Middle Ireland will be bashed
Also set to feel the impact are people on salaries of €80,000 to €90,000.
Although these might seem like high incomes, high costs in this country mean that people in these income brackets are not exactly swimming in cash, Mr O'Brien said.
Taxpayers in this income bracket will have been hit by the reduction in tax credits (the amount of income you can earn tax free), the lowering of the tax bands (which means paying more tax at the higher 41% rate) and the removal on the ceiling on paying PRSI.
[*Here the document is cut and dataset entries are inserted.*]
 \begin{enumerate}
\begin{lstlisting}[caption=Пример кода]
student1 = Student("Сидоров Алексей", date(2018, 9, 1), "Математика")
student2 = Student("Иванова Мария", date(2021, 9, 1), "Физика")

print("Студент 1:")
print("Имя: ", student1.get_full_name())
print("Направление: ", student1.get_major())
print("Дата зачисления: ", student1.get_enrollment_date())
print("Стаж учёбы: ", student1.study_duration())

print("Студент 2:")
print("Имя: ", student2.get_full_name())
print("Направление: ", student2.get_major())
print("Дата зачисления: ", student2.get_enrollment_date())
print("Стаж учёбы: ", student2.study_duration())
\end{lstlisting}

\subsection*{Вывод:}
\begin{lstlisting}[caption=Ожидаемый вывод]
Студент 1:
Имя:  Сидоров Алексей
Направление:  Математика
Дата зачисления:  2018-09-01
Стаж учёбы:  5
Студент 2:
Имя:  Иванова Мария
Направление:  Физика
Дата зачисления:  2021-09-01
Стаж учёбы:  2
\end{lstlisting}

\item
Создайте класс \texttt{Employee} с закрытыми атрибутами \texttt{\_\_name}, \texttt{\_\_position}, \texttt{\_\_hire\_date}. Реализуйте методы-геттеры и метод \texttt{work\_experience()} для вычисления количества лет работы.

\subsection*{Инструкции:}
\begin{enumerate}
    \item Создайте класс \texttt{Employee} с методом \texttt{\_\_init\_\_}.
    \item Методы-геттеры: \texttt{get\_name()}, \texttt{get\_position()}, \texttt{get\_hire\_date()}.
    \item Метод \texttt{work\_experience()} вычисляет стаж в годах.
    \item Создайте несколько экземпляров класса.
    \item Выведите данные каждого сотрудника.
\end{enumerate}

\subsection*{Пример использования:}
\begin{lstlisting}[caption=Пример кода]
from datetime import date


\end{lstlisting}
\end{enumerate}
“Let's call this person Mr ReasonablyOK. They have seen their levy costs go up because of the USC, while they are paying far more tax. Mr Reasonably OK has taken a real hammering.”
According to Department of Finance figures, a single PAYE worker paying into a pension and earning €75,000 a year will be €1,545 worse off a year. This works out at around €129 a month.
The USC alone will leave them €250 worse off a year.
If this person was earning €100,000, the hit to annual income will be almost €2,000, of which an additional €130 a year will go on the USC.
USC and pension contributions
Changes to how pension contributions are taken from your salary mean a reduction in takehome pay from this month onwards.
Up to this year, if a person was paying into a company pension scheme, defined benefit or defined contribution, or making Additional Voluntary Contributions (AVCs), their levies and PRSI contributions were only calculated after these pension payments had been made.
From now on you pay the USC on your pension contributions.
For instance, if you are earning €800 per week and then making pension contributions of €100, you will now be subject to PRSI and USC on the full €800 compared to just €700 last year.
The USC does not apply if your total income is less than €4,004.
Nor does it apply on payments made by the Department of Social Protection.
This means State pensions, child benefit and jobseekers' benefit payments are exempt.
Also exempt are payments made as part of the community employment schemes.
If you have already paid deposit interest retention tax (DIRT) there will be no further USC payment due to Revenue. Income from An Post savings certificates is exempt.
The over 70s do not have to pay the higher 7% rate of USC. The highest rate they pay is 4%.
Tax bands and credits
Take-home pay will be reduced due to a narrowing of tax bands and a reduction in tax credits — meaning that more people will be paying tax at 41pc.
The reduction in the standard tax rate band for a single person means that they will now pay tax at 41pc after they earn €32,800.
Up to now, the full 41% didn't hit until they earned €36,400. For married couples with both partners working, the tax hike will kick in after they earn €65,600 compared to €72,800 last year.
A wide number of tax credits, which allowed the claimant to further extend their tax-free income, were also slashed.
Anyone earning tax credits such as one-parent tax credit, home-carer tax credit or the incapacitated child tax credit will all see their tax-free entitlements fall.